Aviary
Channels

Server-Sent Events

Push notifications to the browser over native NestJS Server-Sent Events. This channel feeds an SseHub; you mount the stream with Nest's own @Sse() decorator — tenant-aware.

The SSE channel pushes a notification to a notifiable's live Server-Sent Events stream. It builds on NestJS's native @Sse() support — the channel publishes into an SseHub, and you mount the streaming endpoint yourself with Nest's own @Sse() decorator. No extra transport, no socket server: just the SSE Nest already speaks.

Install

pnpm add @dudousxd/nestjs-notifications-sse
npm install @dudousxd/nestjs-notifications-sse

Register the channel

app.module.ts
import { SseChannelModule } from '@dudousxd/nestjs-notifications-sse';

@Module({
  imports: [
    SseChannelModule.forRoot({ event: 'notification' }),
  ],
})
export class AppModule {}

SseChannelModule.forRoot() takes:

OptionTypeDefaultDescription
eventstring'notification'SSE event name (type) emitted to clients.
globalbooleantrueRegister globally so the channel is discoverable app-wide.

The module provides two things: the SseChannel (which the core discovers and pushes into) and the SseHub (an in-memory fan-out you read from in your controller).

The notification side

Annotate the payload method with the @Sse() handle and return a plain object — that's the data delivered to subscribers:

invoice-paid.notification.ts
import { type Notifiable, Notification } from '@dudousxd/nestjs-notifications-core';
import { Sse } from '@dudousxd/nestjs-notifications-sse';

@Notification()
export class InvoicePaid {
  constructor(private invoiceId: string) {}

  @Sse()
  toSse({ notifiable }: ChannelContext): Record<string, unknown> {
    return { type: 'invoice.paid', invoiceId: this.invoiceId };
  }
}

The Sse handle also works as a via() token (via() { return [Sse]; }) for explicit routing; implement SseNotification alongside the decorator. If toSse() is absent the channel falls back to toArray(), then to a structural copy of the notification.

Don't confuse the two @Sse(): the channel handle @Sse() (from this package) decorates the notification's payload method, while Nest's @Sse() (from @nestjs/common) decorates the controller method that streams to the browser.

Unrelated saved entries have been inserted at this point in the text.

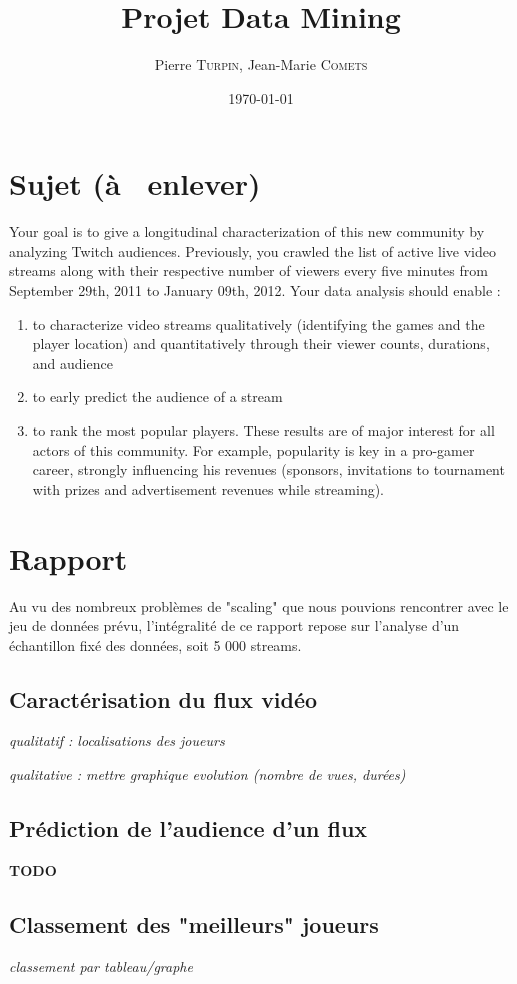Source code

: \documentclass[11pt, a4paper, titlepage]{scrartcl}
\title{Projet Data Mining}
\author{Pierre \textsc{Turpin}, Jean-Marie \textsc{Comets}}
\date{\today}
\begin{document}
\maketitle
\tableofcontents
\newpage

\section{Sujet (à  enlever)}

Your goal is to give a longitudinal characterization of this new
community by analyzing Twitch audiences. Previously, you crawled the
list of active live video streams along with their respective number of
viewers every five minutes from September 29th, 2011 to January 09th,
2012. Your data analysis should enable :

\begin{enumerate}
\item
  to characterize video streams qualitatively (identifying the games and
  the player location) and quantitatively through their viewer counts,
  durations, and audience
\item
  to early predict the audience of a stream
\item
  to rank the most popular players. These results are of major interest
  for all actors of this community. For example, popularity is key in a
  pro-gamer career, strongly influencing his revenues (sponsors,
  invitations to tournament with prizes and advertisement revenues while
  streaming).
\end{enumerate}

\section{Rapport}

Au vu des nombreux problèmes de "scaling" que nous pouvions rencontrer
avec le jeu de données prévu, l'intégralité de ce rapport repose sur
l'analyse d'un échantillon fixé des données, soit 5 000 streams.

\subsection{Caractérisation du flux vidéo}

\emph{qualitatif : localisations des joueurs}

\emph{qualitative : mettre graphique evolution (nombre de vues, durées)}

\subsection{Prédiction de l'audience d'un flux}

\textbf{TODO}

\subsection{Classement des "meilleurs" joueurs}

\emph{classement par tableau/graphe}
\end{document}
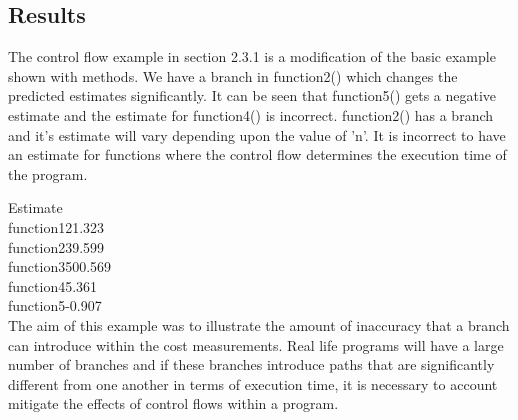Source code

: \subsection{Results}
The control flow example in section 2.3.1 is a modification of the basic example shown with methods. We have a branch in function2() which changes the predicted estimates significantly. It can be seen that function5() gets a negative estimate and the estimate for function4() is incorrect. function2() has a branch and it's estimate will vary depending upon the value of 'n'. It is incorrect to have an estimate for functions where the control flow determines the execution time of the program.\newline


\hspace{6em}Estimate\\
function1\hspace{2em}21.323\\
function2\hspace{2em}39.599\\
function3\hspace{2em}500.569\\
function4\hspace{2em}5.361\\
function5\hspace{2em}-0.907\\

The aim of this example was to illustrate the amount of inaccuracy that a branch can introduce within the cost measurements. Real life programs will have a large number of branches and if these branches introduce paths that are significantly different from one another in terms of execution time, it is necessary to account mitigate the effects of control flows within a program. \newline
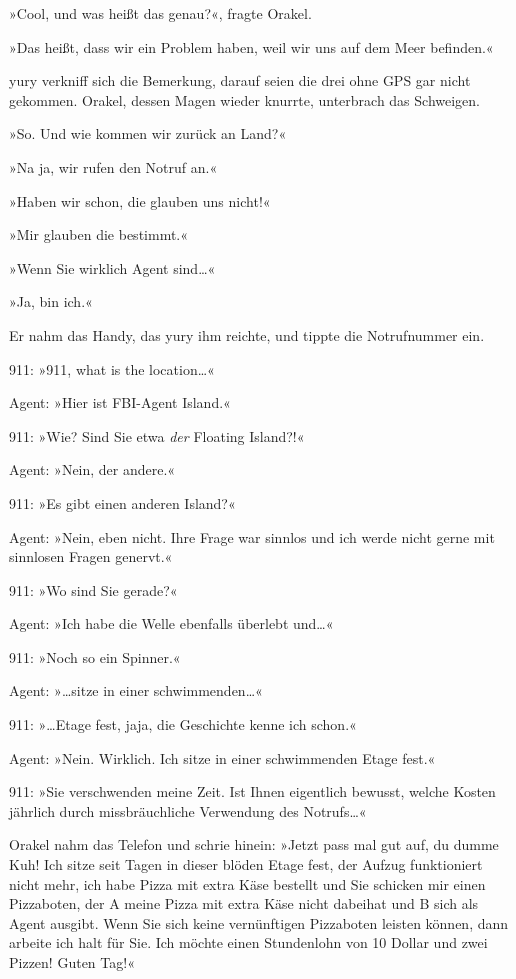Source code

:»Cool, und was heißt das genau?«, fragte Orakel.

»Das heißt, dass wir ein Problem haben, weil wir uns auf dem Meer befinden.«

yury verkniff sich die Bemerkung, darauf seien die drei ohne GPS gar nicht gekommen. Orakel, dessen Magen wieder knurrte, unterbrach das Schweigen.

»So. Und wie kommen wir zurück an Land?«

»Na ja, wir rufen den Notruf an.«

»Haben wir schon, die glauben uns nicht!«

»Mir glauben die bestimmt.«

»Wenn Sie wirklich Agent sind…«

»Ja, bin ich.«

Er nahm das Handy, das yury ihm reichte, und tippte die Notrufnummer ein.

911: »911, what is the location…«

Agent: »Hier ist FBI-Agent Island.«

911: »Wie? Sind Sie etwa \emph{der} Floating Island?!«

Agent: »Nein, der andere.«

911: »Es gibt einen anderen Island?«

Agent: »Nein, eben nicht. Ihre Frage war sinnlos und ich werde nicht gerne mit sinnlosen Fragen genervt.«

911: »Wo sind Sie gerade?«

Agent: »Ich habe die Welle ebenfalls überlebt und…«

911: »Noch so ein Spinner.«

Agent: »…sitze in einer schwimmenden…«

911: »…Etage fest, jaja, die Geschichte kenne ich schon.«

Agent: »Nein. Wirklich. Ich sitze in einer schwimmenden Etage fest.«

911: »Sie verschwenden meine Zeit. Ist Ihnen eigentlich bewusst, welche Kosten jährlich durch missbräuchliche Verwendung des Notrufs…«

Orakel nahm das Telefon und schrie hinein: »Jetzt pass mal gut auf, du dumme Kuh! Ich sitze seit Tagen in dieser blöden Etage fest, der Aufzug funktioniert nicht mehr, ich habe Pizza mit extra Käse bestellt und Sie schicken mir einen Pizzaboten, der A meine Pizza mit extra Käse nicht dabeihat und B sich als Agent ausgibt. Wenn Sie sich keine vernünftigen Pizzaboten leisten können, dann arbeite ich halt für Sie. Ich möchte einen Stundenlohn von 10 Dollar und zwei Pizzen! Guten Tag!«

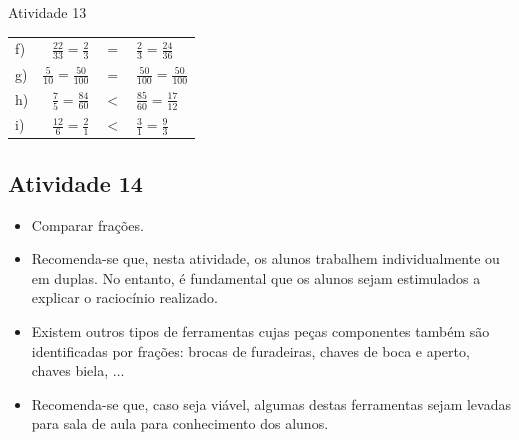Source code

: \begin{multicols}{2}
\begin{resposta*}{Atividade 13}
\begin{tabular}{lrcl}
       f) &  $\frac{22}{33} = \frac{2}{3}$ &   $=$  &  $\frac{2}{3} = 
\frac{24}{36}$ \\
     
       g) &  $\frac{5}{10} = \frac{50}{100}$ &   $=$  &  $\frac{50}{100} = 
\frac{50}{100}$ \\
     
       h) &  $\frac{7}{5} = \frac{84}{60}$ &   $<$  &  $\frac{85}{60} = 
\frac{17}{12}$ \\
     
       i) &  $\frac{12}{6} = \frac{2}{1}$ &   $<$  &  $\frac{3}{1} = 
\frac{9}{3}$ \\
      
    \end{tabular}
\end{resposta*}

\clearpage

\subsection{Atividade 14}

\begin{itemize} %
    \item       Comparar frações.
\end{itemize} %
  
  
 
\begin{itemize} %
    \item       Recomenda-se que, nesta atividade, os alunos trabalhem 
individualmente ou em duplas. No entanto, é fundamental que os alunos sejam 
estimulados a explicar o raciocínio realizado.
    \item       Existem outros tipos de ferramentas cujas peças componentes 
também são identificadas por frações: brocas de furadeiras, chaves de boca e 
aperto, chaves biela,       $\ldots$
    \item       Recomenda-se que, caso seja viável, algumas destas ferramentas 
sejam levadas para sala de aula para conhecimento dos alunos.
\end{itemize} %
  
  
   \vspace{.1cm}
  
 \vspace{.1cm}
   

\end{multicols}
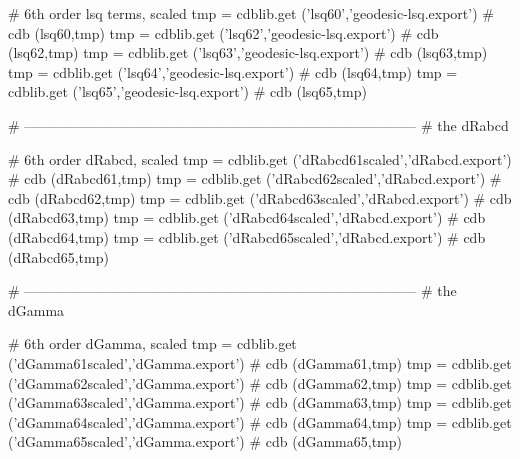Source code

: \documentclass[12pt]{cdblatex}
\begin{document}
\begin{cadabra}
   # 6th order lsq terms, scaled
   tmp = cdblib.get ('lsq60','geodesic-lsq.export')  # cdb (lsq60,tmp)
   tmp = cdblib.get ('lsq62','geodesic-lsq.export')  # cdb (lsq62,tmp)
   tmp = cdblib.get ('lsq63','geodesic-lsq.export')  # cdb (lsq63,tmp)
   tmp = cdblib.get ('lsq64','geodesic-lsq.export')  # cdb (lsq64,tmp)
   tmp = cdblib.get ('lsq65','geodesic-lsq.export')  # cdb (lsq65,tmp)

   # ------------------------------------------------------------------------------------
   # the dRabcd

   # 6th order dRabcd, scaled
   tmp = cdblib.get ('dRabcd61scaled','dRabcd.export')  # cdb (dRabcd61,tmp)
   tmp = cdblib.get ('dRabcd62scaled','dRabcd.export')  # cdb (dRabcd62,tmp)
   tmp = cdblib.get ('dRabcd63scaled','dRabcd.export')  # cdb (dRabcd63,tmp)
   tmp = cdblib.get ('dRabcd64scaled','dRabcd.export')  # cdb (dRabcd64,tmp)
   tmp = cdblib.get ('dRabcd65scaled','dRabcd.export')  # cdb (dRabcd65,tmp)

   # ------------------------------------------------------------------------------------
   # the dGamma

   # 6th order dGamma, scaled
   tmp = cdblib.get ('dGamma61scaled','dGamma.export')  # cdb (dGamma61,tmp)
   tmp = cdblib.get ('dGamma62scaled','dGamma.export')  # cdb (dGamma62,tmp)
   tmp = cdblib.get ('dGamma63scaled','dGamma.export')  # cdb (dGamma63,tmp)
   tmp = cdblib.get ('dGamma64scaled','dGamma.export')  # cdb (dGamma64,tmp)
   tmp = cdblib.get ('dGamma65scaled','dGamma.export')  # cdb (dGamma65,tmp)

\end{cadabra}
\end{document}
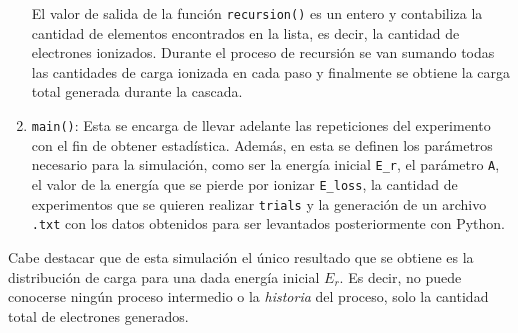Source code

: \begin{enumerate}[label=\arabic*., listparindent=1.5em]
    \indent El valor de salida de la función \verb|recursion()| es un entero y contabiliza la cantidad de elementos encontrados en la lista, es decir, la cantidad de electrones ionizados. Durante el proceso de recursión se van sumando todas las cantidades de carga ionizada en cada paso y finalmente se obtiene la carga total generada durante la cascada.
    \item \verb|main()|: Esta se encarga de llevar adelante las repeticiones del experimento con el fin de obtener estadística. Además, en esta se definen los parámetros necesario para la simulación, como ser la energía inicial \verb|E_r|, el parámetro \verb|A|, el valor de la energía que se pierde por ionizar \verb|E_loss|, la cantidad de experimentos que se quieren realizar \verb|trials| y la generación de un archivo \verb|.txt| con los datos obtenidos para ser levantados posteriormente con Python.
\end{enumerate}
Cabe destacar que de esta simulación el único resultado que se obtiene es la distribución de carga para una dada energía inicial $E_{r}$. Es decir, no puede conocerse ningún proceso intermedio o la \textit{historia} del proceso, solo la cantidad total de electrones generados.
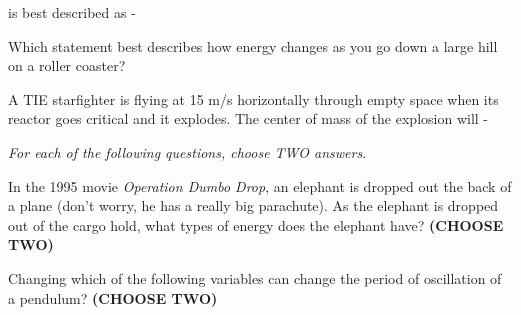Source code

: \documentclass[10pt]{examdesign}
\begin{document}
\begin{multiplechoice} [title={Multiple Choice (5 Points Each)},
	rearrange=no]
\begin{question}
	 is best described as - 
\end{question}

\begin{question}
	Which statement best describes how energy changes as you go down a large hill on a roller coaster?
\end{question}

\begin{question}
	A TIE starfighter is flying at 15 m/s horizontally through empty space when its reactor goes critical and it explodes.  The center of mass of the explosion will - 
\end{question}


	\end{multiplechoice}

\begin{multiplechoice} [title={Multiple Correct Multiple Choice},
	rearrange=yes]
 	\textit{For each of the following questions, choose TWO answers.  }
	\begin{question}
	In the 1995 movie \textit{Operation Dumbo Drop}, an elephant is dropped out the back of a plane (don't worry, he has a really big parachute).    As the elephant is dropped out of the cargo hold, what types of energy does the elephant have? \textbf{(CHOOSE TWO)}
	\end{question}

\begin{question}
Changing which of the following variables can change the period of oscillation of a pendulum? \textbf{(CHOOSE TWO)}
\end{question}





\end{multiplechoice}
\end{document}
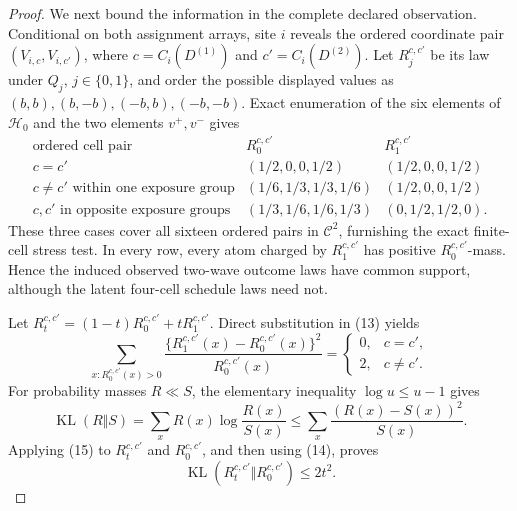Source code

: \documentclass{article}
\begin{document}
\begin{proof}
We next bound the information in the complete declared observation.  Conditional on both assignment arrays, site \(i\) reveals the ordered coordinate pair \((V_{i,c},V_{i,c'})\), where \(c=C_i(D^{(1)})\) and \(c'=C_i(D^{(2)})\).  Let \(R_j^{c,c'}\) be its law under \(Q_j\), \(j\in\{0,1\}\), and order the possible displayed values as \((b,b),(b,-b),(-b,b),(-b,-b)\).  Exact enumeration of the six elements of \(\mathcal H_0\) and the two elements \(v^+,v^-\) gives
\[
\begin{array}{c|c|c}
\text{ordered cell pair}&R_0^{c,c'}&R_1^{c,c'}\\ \hline
c=c'&(1/2,0,0,1/2)&(1/2,0,0,1/2)\\
c\ne c'\text{ within one exposure group}
 &(1/6,1/3,1/3,1/6)&(1/2,0,0,1/2)\\
c,c'\text{ in opposite exposure groups}
 &(1/3,1/6,1/6,1/3)&(0,1/2,1/2,0).
\end{array} \tag{13}
\]
These three cases cover all sixteen ordered pairs in \(\mathcal C^2\), furnishing the exact finite-cell stress test.  In every row, every atom charged by \(R_1^{c,c'}\) has positive \(R_0^{c,c'}\)-mass.  Hence the induced observed two-wave outcome laws have common support, although the latent four-cell schedule laws need not.

Let \(R_t^{c,c'}=(1-t)R_0^{c,c'}+tR_1^{c,c'}\).  Direct substitution in (13) yields
\[
 \sum_{x:R_0^{c,c'}(x)>0}
 \frac{\{R_1^{c,c'}(x)-R_0^{c,c'}(x)\}^2}
      {R_0^{c,c'}(x)}
 =\begin{cases}
   0,&c=c',\\
   2,&c\ne c'.
  \end{cases} \tag{14}
\]
For probability masses \(R\ll S\), the elementary inequality \(\log u\le u-1\) gives
\[
 \operatorname{KL}(R\Vert S)
 =\sum_xR(x)\log\frac{R(x)}{S(x)}
 \le\sum_x\frac{(R(x)-S(x))^2}{S(x)}. \tag{15}
\]
Applying (15) to \(R_t^{c,c'}\) and \(R_0^{c,c'}\), and then using (14), proves
\[
 \operatorname{KL}(R_t^{c,c'}\Vert R_0^{c,c'})\le2t^2. \tag{16}
\]


\end{proof}
\end{document}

Mount the stream — native @Sse()

This package does not mount an endpoint for you. Add a controller method with Nest's native @Sse() and return hub.stream(...). Build the stream key with sseKey() so it matches exactly what the channel publishes to:

notifications.controller.ts
import { Controller, Req, Sse, type MessageEvent } from '@nestjs/common';
import type { Observable } from 'rxjs';
import { SseHub, sseKey } from '@dudousxd/nestjs-notifications-sse';

@Controller('notifications')
export class NotificationsController {
  constructor(private readonly hub: SseHub) {}

  @Sse('stream')
  stream(@Req() req: any): Observable<MessageEvent> {
    // build the SAME key the notifiable routes to (tenant-aware)
    return this.hub.stream(sseKey(req.tenantId, String(req.user.id)));
  }
}

The browser opens an EventSource('/notifications/stream'); every notification routed to the SSE channel for that user lands as a MessageEvent on the stream. The hub keeps one subject per key and tears it down when the last subscriber disconnects, so multiple tabs share a stream cleanly.

Routing and tenant-awareness

The per-user route comes from routeNotificationFor('sse') — typically the user id. The channel combines it with the delivery's tenant to form the publish key, so a user's stream is isolated per tenant:

user.ts
export class User implements Notifiable {
  constructor(public id: string) {}

  routeNotificationFor(channel: string) {
    if (channel !== 'sse') return undefined;
    return this.id;
  }
}

sseKey(tenant, routeValue) prefixes the route with ${tenant}: when a tenant is present. As long as your controller builds the key with the same sseKey(req.tenantId, ...), a tenant-scoped send (via forTenant(id) or a @Tenant() property) reaches exactly the right stream.

SSE is fire-and-forget: publishing to a key with no live subscriber is a no-op. To persist notifications for an inbox, also route to the database channel.

Cross-device read sync

The same stream also carries read events. Bind SseReadSyncPublisher under the database channel's READ_SYNC_PUBLISHER token and, when a user marks a notification read, their other open streams get an event: read frame — so the unread badge clears everywhere without a refetch. Full setup in the Real-time & in-app guide.